Kozmetik ürünlerin kaliteli olması ve tüketici sağlığı açısından problem yaratmaması farklı parametrelere bağlıdır. Örneğin kozmetik ürünlerde yer alan cıva gibi zararlı kimyasal maddeler cildin tahriş olmasına ve alerjilere neden olabilir. Kozmetik ürünlerin, bu tür enfeksiyonlara yol açacak bir mikroorganizma ile kontamine olmaması gerekmektedir.
Örneğin kozmetik ürünlerde bulunan gliserin, eğer uygun asitlik ve nem koşullarını bulursa, patojen bakteriler tarafından metabolize edilebilir. Bilhassa sulu kozmetik ürünler, nem açısından mantar ve bakterilerin oluşması için ideal bir ortam yaratmaktadır. Örneğin rujlar, göz farları, diş macunları, tıraş kremleri, sabunlar ve şampuanlar gibi kozmetik ürünlerde mikroorganizma üremesi çok kolaydır.
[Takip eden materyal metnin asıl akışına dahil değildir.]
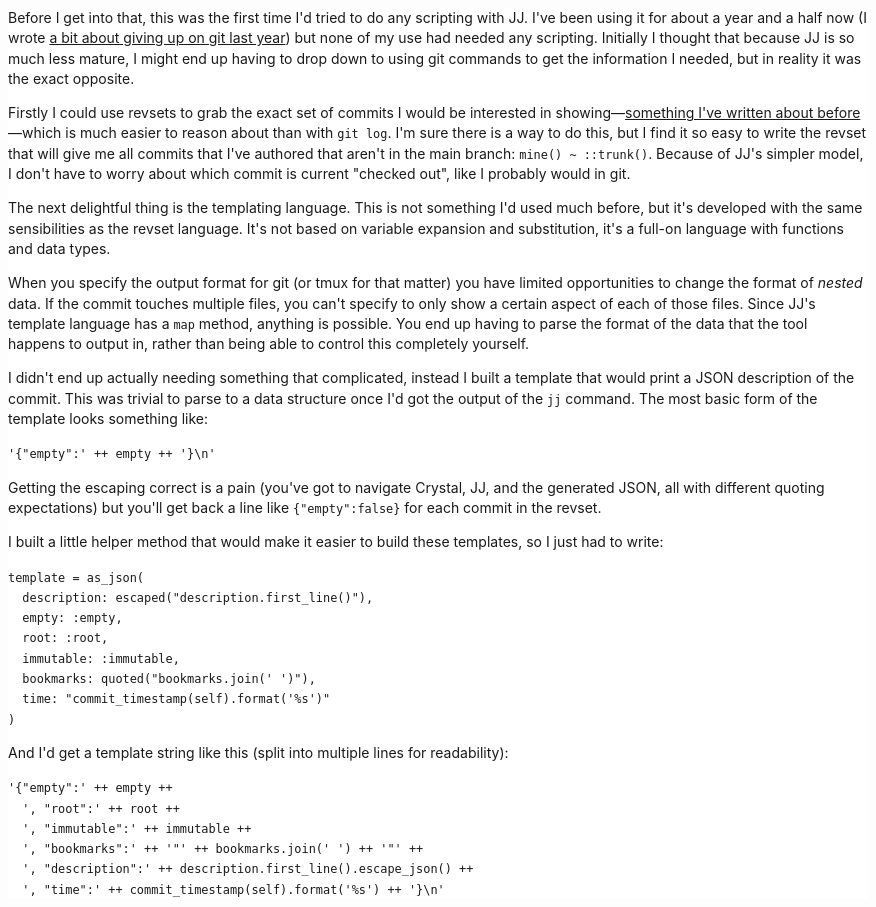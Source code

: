 Before I get into that, this was the first time I'd tried to do any scripting with JJ. I've been using it for about a year and a half now (I wrote [a bit about giving up on git last year](/2024/04/01/its-not-me-its-git/)) but none of my use had needed any scripting. Initially I thought that because JJ is so much less mature, I might end up having to drop down to using git commands to get the information I needed, but in reality it was the exact opposite.

Firstly I could use revsets to grab the exact set of commits I would be interested in showing—[something I've written about before](/2024/08/18/understanding-revsets-for-a-better-jj-log-output/)—which is much easier to reason about than with `git log`. I'm sure there is a way to do this, but I find it so easy to write the revset that will give me all commits that I've authored that aren't in the main branch: `mine() ~ ::trunk()`. Because of JJ's simpler model, I don't have to worry about which commit is current "checked out", like I probably would in git.

The next delightful thing is the templating language. This is not something I'd used much before, but it's developed with the same sensibilities as the revset language. It's not based on variable expansion and substitution, it's a full-on language with functions and data types.

When you specify the output format for git (or tmux for that matter) you have limited opportunities to change the format of _nested_ data. If the commit touches multiple files, you can't specify to only show a certain aspect of each of those files. Since JJ's template language has a `map` method, anything is possible. You end up having to parse the format of the data that the tool happens to output in, rather than being able to control this completely yourself.

I didn't end up actually needing something that complicated, instead I built a template that would print a JSON description of the commit. This was trivial to parse to a data structure once I'd got the output of the `jj` command. The most basic form of the template looks something like:

```
'{"empty":' ++ empty ++ '}\n'
```

Getting the escaping correct is a pain (you've got to navigate Crystal, JJ, and the generated JSON, all with different quoting expectations) but you'll get back a line like `{"empty":false}` for each commit in the revset.

I built a little helper method that would make it easier to build these templates, so I just had to write:

```crystal
template = as_json(
  description: escaped("description.first_line()"),
  empty: :empty,
  root: :root,
  immutable: :immutable,
  bookmarks: quoted("bookmarks.join(' ')"),
  time: "commit_timestamp(self).format('%s')"
)
```

And I'd get a template string like this (split into multiple lines for readability):

```
'{"empty":' ++ empty ++
  ', "root":' ++ root ++
  ', "immutable":' ++ immutable ++
  ', "bookmarks":' ++ '"' ++ bookmarks.join(' ') ++ '"' ++
  ', "description":' ++ description.first_line().escape_json() ++
  ', "time":' ++ commit_timestamp(self).format('%s') ++ '}\n'
```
Bu ürünlerde Escherichia coli, Staphylococcus aureus, Pseudomonas aeruginosa ve Salmonella typhimurium gibi mikroorganizmalara ya da patojen bakterilere çok sık rastlanır.
Kozmetik ürünlerde bulaşmaya neden birçok kaynak bulunmaktadır. Üretimde kullanılan suyun yeterince saf olmaması, kullanılan hammaddenin kontamine olmuş olması, üretim sırasında kullanılan ekipmanların steril olmaması ve hava yoluyla kontaminasyon bunlara örnektir.